We will start with the Dot4.sys driver, as it is the largest of the three and probably contains the most functionality. First, we will identify the type of driver, go over how to figure out areas where user input is received, and then we will talk about the general architecture of the driver.

Identifying the Type of Driver

Immediately after loading the driver onto the system, we can check that the driver is a WDM or a WDF driver by checking its imports and by filtering for functions with the name Wdf. If any functions with the Wdf prefix are found, then it’s assumed that it is a WDF driver, otherwise we assume it’s a WDM driver.

Tips and Tricks

There are several publicly available data structures that you will commonly encounter when reverse engineering drivers. We’re using Ghidra for reverse engineering, but unfortunately it does not come with these data structures by default.

To set up Windows kernel data structures, we used the .gdt (Ghidra Data Type) found here. To install and use these types once a project has been loaded, go to Window -> Ghidra Datatype Manager.
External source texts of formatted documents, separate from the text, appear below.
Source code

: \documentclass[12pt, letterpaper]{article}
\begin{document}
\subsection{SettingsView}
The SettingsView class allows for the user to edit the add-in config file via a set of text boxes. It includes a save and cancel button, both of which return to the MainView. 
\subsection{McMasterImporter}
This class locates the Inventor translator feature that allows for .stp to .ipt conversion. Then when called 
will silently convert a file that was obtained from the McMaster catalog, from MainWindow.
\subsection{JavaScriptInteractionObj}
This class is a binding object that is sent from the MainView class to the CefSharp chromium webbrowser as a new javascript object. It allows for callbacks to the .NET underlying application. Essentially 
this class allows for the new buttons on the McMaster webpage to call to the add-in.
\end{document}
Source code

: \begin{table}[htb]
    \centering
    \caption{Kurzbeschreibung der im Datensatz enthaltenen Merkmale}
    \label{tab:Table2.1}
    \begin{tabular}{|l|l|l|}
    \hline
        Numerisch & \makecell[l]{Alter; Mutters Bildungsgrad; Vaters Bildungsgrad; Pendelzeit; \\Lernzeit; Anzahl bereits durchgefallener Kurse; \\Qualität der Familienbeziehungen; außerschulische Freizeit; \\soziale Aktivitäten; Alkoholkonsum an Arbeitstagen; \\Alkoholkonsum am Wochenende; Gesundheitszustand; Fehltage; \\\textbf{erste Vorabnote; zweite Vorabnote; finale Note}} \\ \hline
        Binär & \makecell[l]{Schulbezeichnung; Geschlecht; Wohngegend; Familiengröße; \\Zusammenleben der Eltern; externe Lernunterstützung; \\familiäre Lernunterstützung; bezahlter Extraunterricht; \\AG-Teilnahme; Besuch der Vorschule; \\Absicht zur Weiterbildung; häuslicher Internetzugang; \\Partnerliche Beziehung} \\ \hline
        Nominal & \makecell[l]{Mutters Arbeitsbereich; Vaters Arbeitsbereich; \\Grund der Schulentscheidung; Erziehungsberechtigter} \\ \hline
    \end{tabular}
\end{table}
Once the datatype manager tab is visible, open the gdts (Open File Archive) as shown in the image below:

To verify that the types have been successfully loaded, use the search functionality to search for a Windows driver type (e.g. _DRIVER_OBJECT), as shown in the figure below:

Note: Ghidra has trouble when trying to decompile structures with unions and structures inside of these unions. For more references, check out this GitHub issue.

Finding the DriverEntry

Just like every program starts with main, drivers have an exported entrypoint known as either DriverEntry or DriverInitialize. We will use DriverEntry in this example.

DriverEntry can be found in the Ghidra symbol tree as DriverEntry. It’s an exported function, because the Windows kernel must call DriverEntry when it finishes loading the driver in memory. In Ghidra, often the entrypoint of a binary is just called entry.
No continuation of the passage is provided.